Pricing and hedging of financial derivatives using a posteriori error estimates and adaptive methods for stochastic differential equations

The efficient and accurate calculation of sensitivities of the price of financial derivatives with respect to perturbations of the parameters in the underlying model, the so-called `Greeks', remains a great practical challenge in the derivative industry. This is true regardless of whether methods for partial differential equations or stochastic differential equations (Monte Carlo techniques) are being used. The computation of the `Greeks' is essential to risk management and to the hedging of financial derivatives and typically requires substantially more computing time as compared to simply pricing the derivatives. Any numerical algorithm (Monte Carlo algorithm) for stochastic differential equations produces a time-discretization error and a statistical error in the process of pricing financial derivatives and calculating the associated `Greeks'. In this article we show how a posteriori error estimates and adaptive methods for stochastic differential equations can be used to control both these errors in the context of pricing and hedging of financial derivatives.
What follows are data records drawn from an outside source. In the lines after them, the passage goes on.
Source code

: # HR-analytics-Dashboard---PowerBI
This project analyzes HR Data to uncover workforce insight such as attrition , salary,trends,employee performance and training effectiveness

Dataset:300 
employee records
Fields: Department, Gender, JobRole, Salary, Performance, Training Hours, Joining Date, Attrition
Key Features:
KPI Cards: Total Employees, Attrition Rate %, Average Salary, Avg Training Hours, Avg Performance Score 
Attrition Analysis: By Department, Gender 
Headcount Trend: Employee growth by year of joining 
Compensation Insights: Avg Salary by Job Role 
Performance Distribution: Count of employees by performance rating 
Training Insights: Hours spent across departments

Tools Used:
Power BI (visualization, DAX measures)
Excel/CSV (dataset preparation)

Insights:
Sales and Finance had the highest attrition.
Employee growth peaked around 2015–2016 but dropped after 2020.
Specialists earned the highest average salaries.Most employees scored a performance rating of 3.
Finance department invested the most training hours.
In particular, we derive expansions, with leading order terms which are computable in a posteriori form, of the time-discretization errors for the price and the associated `Greeks'. These expansions allow the user to simultaneously first control the time-discretization errors in an adaptive fashion, when calculating the price, sensitivities and hedging parameters with respect to a large number of parameters, and then subsequently to ensure that the total errors are, with prescribed probability, within tolerance.